Plus de 600 élèves du primaire et du secondaire du groupe scolaire privé musulman Al Kindi, situé en banlieue de Lyon, dans le centre-est de la France, risquent de ne pas retourner dans leur établissement à la rentrée prochaine.

Le 10 janvier, la préfecture a mis fin au contrat d’association avec l’État de cet établissement fondé en 2007 et a supprimé les subventions publiques d’un montant de 1,5 million d’euros (1,53 million de dollars), qui servaient à couvrir les frais de scolarité ainsi que les salaires d’une trentaine d’enseignants.

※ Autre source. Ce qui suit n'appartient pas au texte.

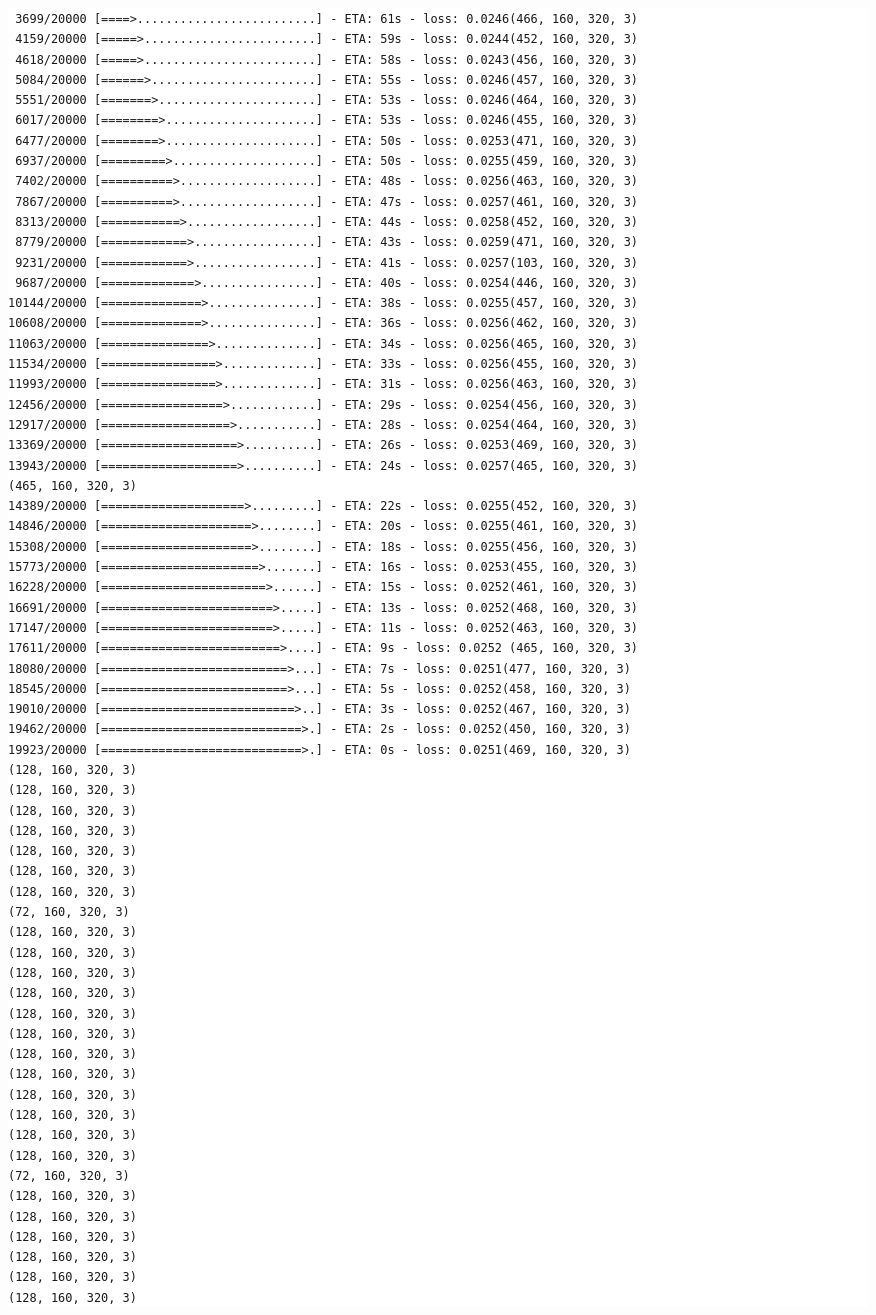      3699/20000 [====>.........................] - ETA: 61s - loss: 0.0246(466, 160, 320, 3)
     4159/20000 [=====>........................] - ETA: 59s - loss: 0.0244(452, 160, 320, 3)
     4618/20000 [=====>........................] - ETA: 58s - loss: 0.0243(456, 160, 320, 3)
     5084/20000 [======>.......................] - ETA: 55s - loss: 0.0246(457, 160, 320, 3)
     5551/20000 [=======>......................] - ETA: 53s - loss: 0.0246(464, 160, 320, 3)
     6017/20000 [========>.....................] - ETA: 53s - loss: 0.0246(455, 160, 320, 3)
     6477/20000 [========>.....................] - ETA: 50s - loss: 0.0253(471, 160, 320, 3)
     6937/20000 [=========>....................] - ETA: 50s - loss: 0.0255(459, 160, 320, 3)
     7402/20000 [==========>...................] - ETA: 48s - loss: 0.0256(463, 160, 320, 3)
     7867/20000 [==========>...................] - ETA: 47s - loss: 0.0257(461, 160, 320, 3)
     8313/20000 [===========>..................] - ETA: 44s - loss: 0.0258(452, 160, 320, 3)
     8779/20000 [============>.................] - ETA: 43s - loss: 0.0259(471, 160, 320, 3)
     9231/20000 [============>.................] - ETA: 41s - loss: 0.0257(103, 160, 320, 3)
     9687/20000 [=============>................] - ETA: 40s - loss: 0.0254(446, 160, 320, 3)
    10144/20000 [==============>...............] - ETA: 38s - loss: 0.0255(457, 160, 320, 3)
    10608/20000 [==============>...............] - ETA: 36s - loss: 0.0256(462, 160, 320, 3)
    11063/20000 [===============>..............] - ETA: 34s - loss: 0.0256(465, 160, 320, 3)
    11534/20000 [================>.............] - ETA: 33s - loss: 0.0256(455, 160, 320, 3)
    11993/20000 [================>.............] - ETA: 31s - loss: 0.0256(463, 160, 320, 3)
    12456/20000 [=================>............] - ETA: 29s - loss: 0.0254(456, 160, 320, 3)
    12917/20000 [==================>...........] - ETA: 28s - loss: 0.0254(464, 160, 320, 3)
    13369/20000 [===================>..........] - ETA: 26s - loss: 0.0253(469, 160, 320, 3)
    13943/20000 [===================>..........] - ETA: 24s - loss: 0.0257(465, 160, 320, 3)
    (465, 160, 320, 3)
    14389/20000 [====================>.........] - ETA: 22s - loss: 0.0255(452, 160, 320, 3)
    14846/20000 [=====================>........] - ETA: 20s - loss: 0.0255(461, 160, 320, 3)
    15308/20000 [=====================>........] - ETA: 18s - loss: 0.0255(456, 160, 320, 3)
    15773/20000 [======================>.......] - ETA: 16s - loss: 0.0253(455, 160, 320, 3)
    16228/20000 [=======================>......] - ETA: 15s - loss: 0.0252(461, 160, 320, 3)
    16691/20000 [========================>.....] - ETA: 13s - loss: 0.0252(468, 160, 320, 3)
    17147/20000 [========================>.....] - ETA: 11s - loss: 0.0252(463, 160, 320, 3)
    17611/20000 [=========================>....] - ETA: 9s - loss: 0.0252 (465, 160, 320, 3)
    18080/20000 [==========================>...] - ETA: 7s - loss: 0.0251(477, 160, 320, 3)
    18545/20000 [==========================>...] - ETA: 5s - loss: 0.0252(458, 160, 320, 3)
    19010/20000 [===========================>..] - ETA: 3s - loss: 0.0252(467, 160, 320, 3)
    19462/20000 [============================>.] - ETA: 2s - loss: 0.0252(450, 160, 320, 3)
    19923/20000 [============================>.] - ETA: 0s - loss: 0.0251(469, 160, 320, 3)
    (128, 160, 320, 3)
    (128, 160, 320, 3)
    (128, 160, 320, 3)
    (128, 160, 320, 3)
    (128, 160, 320, 3)
    (128, 160, 320, 3)
    (128, 160, 320, 3)
    (72, 160, 320, 3)
    (128, 160, 320, 3)
    (128, 160, 320, 3)
    (128, 160, 320, 3)
    (128, 160, 320, 3)
    (128, 160, 320, 3)
    (128, 160, 320, 3)
    (128, 160, 320, 3)
    (128, 160, 320, 3)
    (128, 160, 320, 3)
    (128, 160, 320, 3)
    (128, 160, 320, 3)
    (128, 160, 320, 3)
    (72, 160, 320, 3)
    (128, 160, 320, 3)
    (128, 160, 320, 3)
    (128, 160, 320, 3)
    (128, 160, 320, 3)
    (128, 160, 320, 3)
    (128, 160, 320, 3)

La préfète Fabienne Buccio a déclaré avoir pris cette décision sur la base d’un rapport d’inspection de l’académie, qui accusait Al Kindi d’une série de « défaillances » pédagogiques et administratives ainsi que d’« atteintes aux valeurs de la République ».

Vu par Middle East Eye, le rapport de l’inspection, menée en octobre 2024 après une première inspection en avril de la même année, mentionne la découverte de deux livres jugés « radicaux » dans la bibliothèque de l’école, dont l’un « faisant la promotion du jihad violent ».

Il met également en avant des propos controversés tenus par un professeur sur sa chaîne YouTube, où il soutenait des imams controversés, dont certains ont été expulsés de France. Le rapport dénonce aussi un règlement intérieur jugé discriminatoire envers les filles, notamment une interdiction des hauts moulants ou du maquillage.

« Loin d’être une série de faits isolés, ces défaillances et dysfonctionnements démontrent la proximité des écoles Al Kindi avec la pensée des Frères musulmans, dont le projet est contraire aux valeurs de la République », a déclaré la préfecture.

Plus grande organisation musulmane sunnite au monde, fondée en 1928 par le savant égyptien Hassan al-Banna, et impliquée dans la politique démocratique dans plusieurs pays, les Frères musulmans sont depuis longtemps dans le viseur des autorités françaises.

En octobre, le ministre de l’Intérieur, Bruno Retailleau, a déclaré qu’il n’excluait pas de classer les Frères musulmans comme un groupe « terroriste » et de l’interdire, tout en prônant la création d’une nouvelle infraction pénale pour lutter contre l’islam politique en France.

« Nous devons être particulièrement vigilants face à cette infiltration islamiste qui se répand au sein des associations, des clubs sportifs, des écoles et même des collectivités locales », a déclaré Bruno Retailleau.

Moins d’écoles, plus de contrôles

Il y a environ un an, des motifs similaires avaient été avancés par la préfecture du Nord pour sanctionner Averroès, le principal lycée privé musulman sous contrat du pays, situé à Lille.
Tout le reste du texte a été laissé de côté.